Saved data entries:
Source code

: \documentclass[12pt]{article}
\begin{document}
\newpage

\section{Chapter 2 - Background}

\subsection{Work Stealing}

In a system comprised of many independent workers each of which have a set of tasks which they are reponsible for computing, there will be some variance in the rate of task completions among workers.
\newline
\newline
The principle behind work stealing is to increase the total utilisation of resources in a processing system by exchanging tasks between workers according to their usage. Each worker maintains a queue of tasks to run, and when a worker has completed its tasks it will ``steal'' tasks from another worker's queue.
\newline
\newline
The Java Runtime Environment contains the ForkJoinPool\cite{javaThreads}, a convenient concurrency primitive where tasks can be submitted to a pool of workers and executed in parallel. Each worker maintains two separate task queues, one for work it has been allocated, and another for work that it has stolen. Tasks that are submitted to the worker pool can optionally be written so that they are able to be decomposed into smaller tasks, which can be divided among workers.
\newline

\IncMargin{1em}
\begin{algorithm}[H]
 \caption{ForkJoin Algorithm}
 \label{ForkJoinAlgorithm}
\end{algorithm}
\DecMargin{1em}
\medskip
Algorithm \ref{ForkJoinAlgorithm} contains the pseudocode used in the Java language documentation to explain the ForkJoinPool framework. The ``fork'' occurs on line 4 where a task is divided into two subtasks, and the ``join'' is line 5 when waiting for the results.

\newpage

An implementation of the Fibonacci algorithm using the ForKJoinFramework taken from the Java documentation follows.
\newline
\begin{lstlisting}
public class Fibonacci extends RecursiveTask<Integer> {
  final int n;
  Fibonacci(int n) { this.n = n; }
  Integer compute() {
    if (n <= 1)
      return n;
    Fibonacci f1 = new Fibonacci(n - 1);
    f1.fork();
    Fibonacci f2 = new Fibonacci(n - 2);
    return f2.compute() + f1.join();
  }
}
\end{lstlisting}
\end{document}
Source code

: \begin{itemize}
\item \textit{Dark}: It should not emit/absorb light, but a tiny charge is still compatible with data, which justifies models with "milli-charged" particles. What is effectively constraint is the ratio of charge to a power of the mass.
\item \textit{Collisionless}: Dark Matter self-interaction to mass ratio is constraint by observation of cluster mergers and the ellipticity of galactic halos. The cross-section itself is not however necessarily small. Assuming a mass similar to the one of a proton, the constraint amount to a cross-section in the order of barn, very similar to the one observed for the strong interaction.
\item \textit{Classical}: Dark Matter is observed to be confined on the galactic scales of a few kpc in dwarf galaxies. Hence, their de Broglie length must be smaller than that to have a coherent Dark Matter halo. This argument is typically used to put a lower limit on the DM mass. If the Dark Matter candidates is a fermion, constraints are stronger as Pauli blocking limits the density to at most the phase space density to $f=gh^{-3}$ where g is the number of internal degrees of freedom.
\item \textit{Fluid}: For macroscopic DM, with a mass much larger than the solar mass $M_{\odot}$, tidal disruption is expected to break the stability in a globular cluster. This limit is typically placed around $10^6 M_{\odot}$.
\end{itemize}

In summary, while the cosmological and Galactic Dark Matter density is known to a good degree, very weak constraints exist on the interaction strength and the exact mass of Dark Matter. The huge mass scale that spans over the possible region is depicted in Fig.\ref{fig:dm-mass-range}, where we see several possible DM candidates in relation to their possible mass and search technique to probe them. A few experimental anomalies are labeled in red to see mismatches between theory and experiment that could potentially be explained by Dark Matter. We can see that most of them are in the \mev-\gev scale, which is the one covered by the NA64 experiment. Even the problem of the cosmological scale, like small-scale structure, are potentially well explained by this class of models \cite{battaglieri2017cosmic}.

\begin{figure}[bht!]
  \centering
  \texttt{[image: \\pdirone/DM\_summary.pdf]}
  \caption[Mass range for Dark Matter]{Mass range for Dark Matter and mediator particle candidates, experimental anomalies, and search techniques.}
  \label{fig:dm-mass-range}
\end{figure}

### Aim of the task
Your answer should consist only of the number of lines in the entries above that include "begin".

### Written reply
5